> EXERCISE GOAL: As soon as the line containing "2. Verify Lambda has S3 read permissions" appears in the material below, start returning lines exactly, and end with the line containing "per day (30,000/month):**".
::::
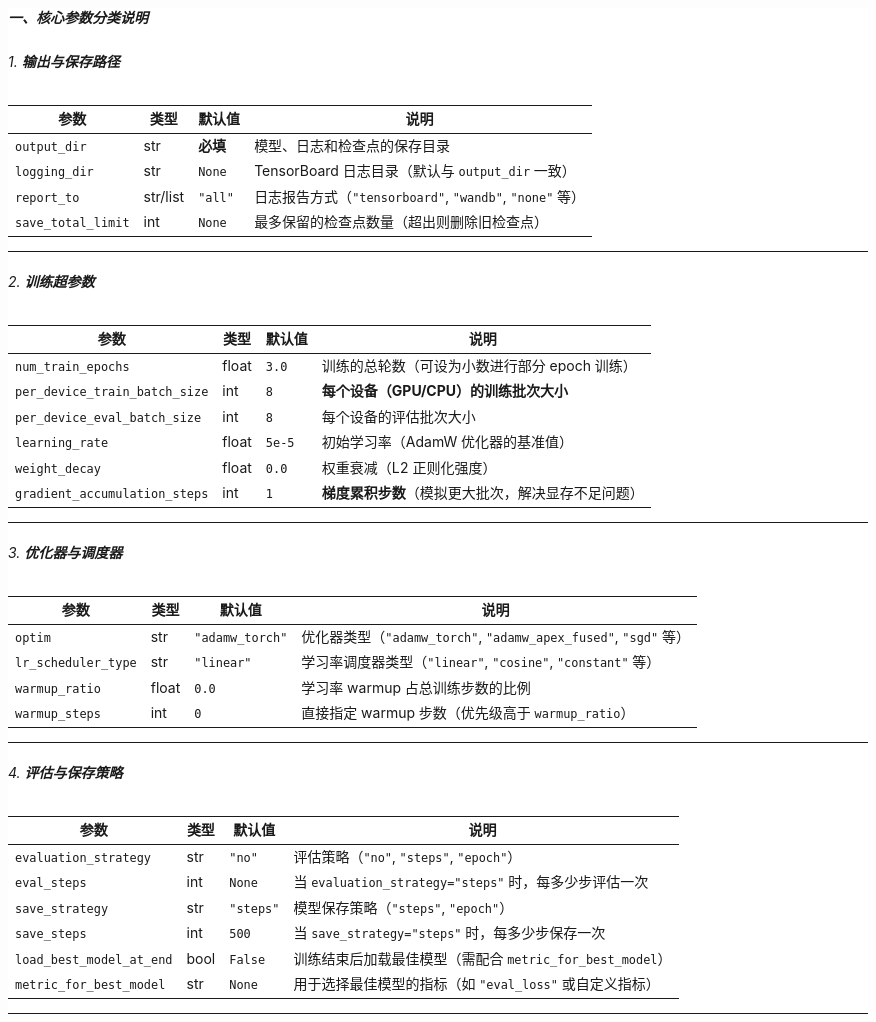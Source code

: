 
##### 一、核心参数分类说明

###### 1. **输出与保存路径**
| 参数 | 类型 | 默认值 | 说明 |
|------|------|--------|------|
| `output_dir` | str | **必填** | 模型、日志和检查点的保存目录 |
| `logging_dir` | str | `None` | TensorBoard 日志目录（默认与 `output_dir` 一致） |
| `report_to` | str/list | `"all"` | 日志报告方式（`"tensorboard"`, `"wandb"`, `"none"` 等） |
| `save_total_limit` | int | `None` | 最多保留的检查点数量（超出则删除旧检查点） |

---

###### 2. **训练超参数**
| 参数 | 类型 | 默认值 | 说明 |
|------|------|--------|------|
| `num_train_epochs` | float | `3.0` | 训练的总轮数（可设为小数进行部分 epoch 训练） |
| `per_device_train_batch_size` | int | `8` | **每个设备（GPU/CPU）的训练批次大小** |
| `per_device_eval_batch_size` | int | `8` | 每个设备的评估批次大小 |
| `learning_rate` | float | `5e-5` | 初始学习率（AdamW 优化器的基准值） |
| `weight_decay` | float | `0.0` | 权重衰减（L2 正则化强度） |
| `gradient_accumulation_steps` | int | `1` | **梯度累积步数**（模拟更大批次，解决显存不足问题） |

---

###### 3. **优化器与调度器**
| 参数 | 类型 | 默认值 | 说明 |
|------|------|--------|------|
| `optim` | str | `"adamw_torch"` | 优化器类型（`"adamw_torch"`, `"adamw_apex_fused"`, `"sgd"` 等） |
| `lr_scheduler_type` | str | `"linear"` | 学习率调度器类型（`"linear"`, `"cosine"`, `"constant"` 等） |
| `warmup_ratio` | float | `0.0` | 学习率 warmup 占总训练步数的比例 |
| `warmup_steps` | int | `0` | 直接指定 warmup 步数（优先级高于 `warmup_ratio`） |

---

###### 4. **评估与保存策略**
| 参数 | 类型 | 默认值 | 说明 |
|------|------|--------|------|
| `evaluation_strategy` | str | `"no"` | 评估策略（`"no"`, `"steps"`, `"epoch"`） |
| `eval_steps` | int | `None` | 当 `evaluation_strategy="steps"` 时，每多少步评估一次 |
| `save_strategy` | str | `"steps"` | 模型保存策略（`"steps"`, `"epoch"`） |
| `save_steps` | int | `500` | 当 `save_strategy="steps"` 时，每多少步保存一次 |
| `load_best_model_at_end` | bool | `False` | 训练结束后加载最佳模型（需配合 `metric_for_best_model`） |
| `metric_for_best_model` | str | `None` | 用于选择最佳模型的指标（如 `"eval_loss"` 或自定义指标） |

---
::::
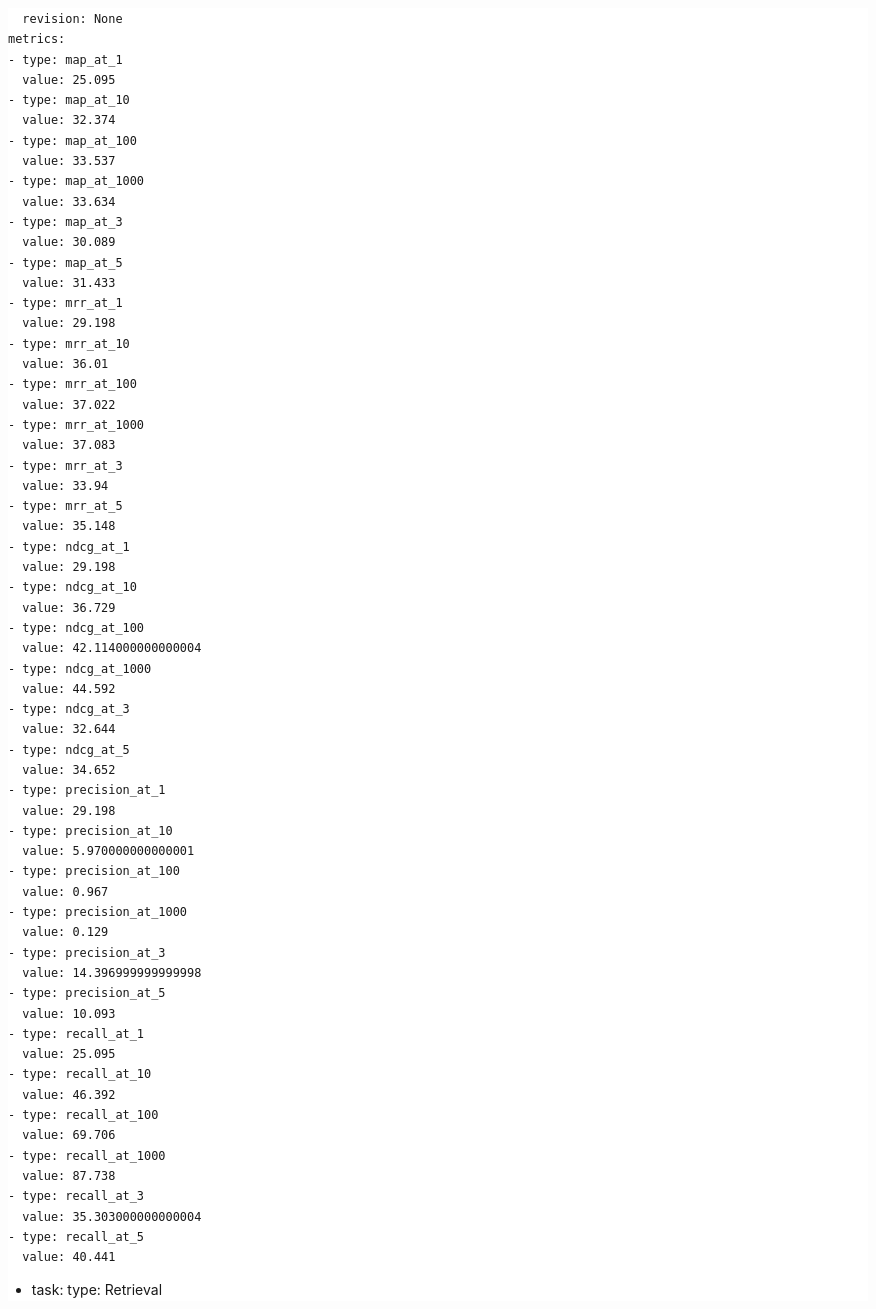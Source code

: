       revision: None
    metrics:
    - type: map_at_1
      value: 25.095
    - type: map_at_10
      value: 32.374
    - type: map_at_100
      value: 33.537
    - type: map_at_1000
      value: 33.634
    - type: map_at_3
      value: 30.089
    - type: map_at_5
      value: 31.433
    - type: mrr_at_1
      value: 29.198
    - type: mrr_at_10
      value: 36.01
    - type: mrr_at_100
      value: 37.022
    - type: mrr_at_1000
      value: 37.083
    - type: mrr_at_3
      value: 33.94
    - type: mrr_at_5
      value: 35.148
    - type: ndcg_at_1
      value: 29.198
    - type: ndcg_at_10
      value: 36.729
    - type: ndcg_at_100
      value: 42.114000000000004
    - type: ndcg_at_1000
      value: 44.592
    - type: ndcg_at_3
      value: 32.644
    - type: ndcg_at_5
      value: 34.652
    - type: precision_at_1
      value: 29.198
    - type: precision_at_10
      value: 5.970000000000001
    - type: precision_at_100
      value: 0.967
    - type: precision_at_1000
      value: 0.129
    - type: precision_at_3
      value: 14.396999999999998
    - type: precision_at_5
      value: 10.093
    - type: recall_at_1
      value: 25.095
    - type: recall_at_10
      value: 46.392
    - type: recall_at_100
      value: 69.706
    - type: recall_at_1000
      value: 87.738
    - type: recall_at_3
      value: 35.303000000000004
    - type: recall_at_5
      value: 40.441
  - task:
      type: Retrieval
::::
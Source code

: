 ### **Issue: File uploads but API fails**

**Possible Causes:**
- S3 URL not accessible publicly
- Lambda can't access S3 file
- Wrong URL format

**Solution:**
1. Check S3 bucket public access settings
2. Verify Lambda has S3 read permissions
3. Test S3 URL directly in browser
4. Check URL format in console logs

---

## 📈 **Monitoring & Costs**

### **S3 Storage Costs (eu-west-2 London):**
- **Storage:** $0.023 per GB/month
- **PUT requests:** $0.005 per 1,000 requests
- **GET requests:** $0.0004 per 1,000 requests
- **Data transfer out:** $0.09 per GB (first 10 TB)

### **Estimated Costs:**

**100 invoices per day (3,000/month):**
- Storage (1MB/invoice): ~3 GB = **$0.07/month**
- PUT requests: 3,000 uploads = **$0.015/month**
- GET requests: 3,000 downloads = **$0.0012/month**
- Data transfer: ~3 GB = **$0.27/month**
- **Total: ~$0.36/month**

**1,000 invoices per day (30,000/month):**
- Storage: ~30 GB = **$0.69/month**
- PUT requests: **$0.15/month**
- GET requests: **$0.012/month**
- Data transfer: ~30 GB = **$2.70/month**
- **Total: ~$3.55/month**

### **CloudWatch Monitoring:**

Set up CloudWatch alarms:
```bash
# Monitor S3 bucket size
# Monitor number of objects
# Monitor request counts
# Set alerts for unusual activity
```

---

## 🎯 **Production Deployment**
::::
> ANSWER:
2. Verify Lambda has S3 read permissions
3. Test S3 URL directly in browser
4. Check URL format in console logs

---

## 📈 **Monitoring & Costs**

### **S3 Storage Costs (eu-west-2 London):**
- **Storage:** $0.023 per GB/month
- **PUT requests:** $0.005 per 1,000 requests
- **GET requests:** $0.0004 per 1,000 requests
- **Data transfer out:** $0.09 per GB (first 10 TB)

### **Estimated Costs:**

**100 invoices per day (3,000/month):**
- Storage (1MB/invoice): ~3 GB = **$0.07/month**
- PUT requests: 3,000 uploads = **$0.015/month**
- GET requests: 3,000 downloads = **$0.0012/month**
- Data transfer: ~3 GB = **$0.27/month**
- **Total: ~$0.36/month**

**1,000 invoices per day (30,000/month):**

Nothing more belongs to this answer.